Recorded data:
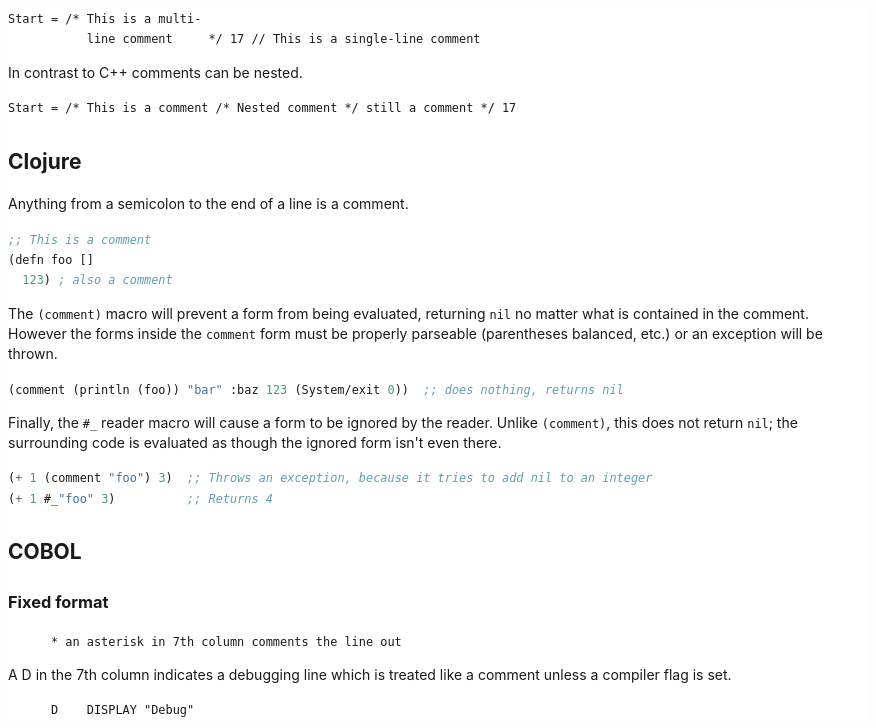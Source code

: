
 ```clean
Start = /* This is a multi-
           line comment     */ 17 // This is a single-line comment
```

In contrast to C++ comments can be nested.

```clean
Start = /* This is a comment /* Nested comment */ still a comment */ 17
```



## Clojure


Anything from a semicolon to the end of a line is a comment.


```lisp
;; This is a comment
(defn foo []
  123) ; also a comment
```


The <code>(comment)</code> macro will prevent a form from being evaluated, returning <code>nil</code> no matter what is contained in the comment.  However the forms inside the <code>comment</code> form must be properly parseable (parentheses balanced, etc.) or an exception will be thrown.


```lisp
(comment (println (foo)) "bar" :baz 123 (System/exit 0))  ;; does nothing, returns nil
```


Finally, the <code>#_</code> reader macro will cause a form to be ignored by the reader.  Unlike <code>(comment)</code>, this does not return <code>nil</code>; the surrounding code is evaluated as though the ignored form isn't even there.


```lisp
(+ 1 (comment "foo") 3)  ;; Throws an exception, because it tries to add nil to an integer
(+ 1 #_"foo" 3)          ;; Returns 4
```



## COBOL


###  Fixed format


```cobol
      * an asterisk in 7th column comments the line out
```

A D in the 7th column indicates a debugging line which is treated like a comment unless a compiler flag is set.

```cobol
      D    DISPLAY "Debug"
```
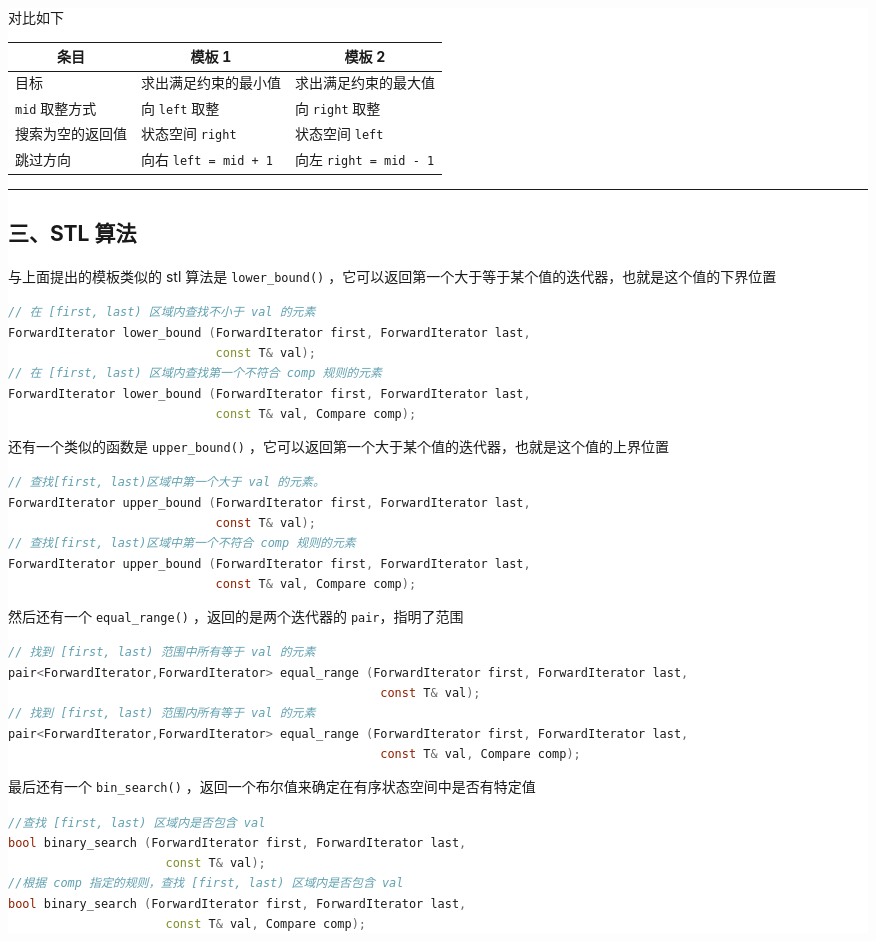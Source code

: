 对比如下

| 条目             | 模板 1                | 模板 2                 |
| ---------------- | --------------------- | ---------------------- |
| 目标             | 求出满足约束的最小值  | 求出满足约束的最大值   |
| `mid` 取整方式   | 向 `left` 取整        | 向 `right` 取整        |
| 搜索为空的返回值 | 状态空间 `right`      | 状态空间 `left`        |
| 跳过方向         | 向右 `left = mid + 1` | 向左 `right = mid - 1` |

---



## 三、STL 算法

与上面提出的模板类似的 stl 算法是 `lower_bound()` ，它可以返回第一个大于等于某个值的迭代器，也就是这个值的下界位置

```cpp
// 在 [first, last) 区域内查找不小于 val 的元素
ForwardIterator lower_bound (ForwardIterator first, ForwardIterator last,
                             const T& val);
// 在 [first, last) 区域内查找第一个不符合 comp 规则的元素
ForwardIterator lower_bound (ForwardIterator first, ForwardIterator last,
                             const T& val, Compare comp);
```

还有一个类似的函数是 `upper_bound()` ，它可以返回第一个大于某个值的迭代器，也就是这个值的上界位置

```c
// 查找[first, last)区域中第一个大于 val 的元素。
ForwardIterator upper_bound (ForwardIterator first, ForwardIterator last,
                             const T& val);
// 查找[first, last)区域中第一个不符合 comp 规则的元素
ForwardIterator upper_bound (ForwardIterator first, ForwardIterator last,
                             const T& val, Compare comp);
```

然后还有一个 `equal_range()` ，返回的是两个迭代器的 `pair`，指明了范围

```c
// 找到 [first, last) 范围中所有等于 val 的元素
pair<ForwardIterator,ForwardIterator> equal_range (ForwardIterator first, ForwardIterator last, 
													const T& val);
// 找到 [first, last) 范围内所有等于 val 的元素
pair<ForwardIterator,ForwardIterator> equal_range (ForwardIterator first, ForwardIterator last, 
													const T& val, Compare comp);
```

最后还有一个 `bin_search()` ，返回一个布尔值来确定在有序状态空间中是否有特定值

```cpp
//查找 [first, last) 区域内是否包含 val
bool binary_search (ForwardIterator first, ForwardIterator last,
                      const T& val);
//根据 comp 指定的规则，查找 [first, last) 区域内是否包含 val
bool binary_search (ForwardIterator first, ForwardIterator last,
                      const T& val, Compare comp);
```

DIRECTIONS FOR THIS TASK: Among the entries, copy every line containing the word "right".

ANSWER TO THE PROBLEM:
| `mid` 取整方式   | 向 `left` 取整        | 向 `right` 取整        |
| 搜索为空的返回值 | 状态空间 `right`      | 状态空间 `left`        |
| 跳过方向         | 向右 `left = mid + 1` | 向左 `right = mid - 1` |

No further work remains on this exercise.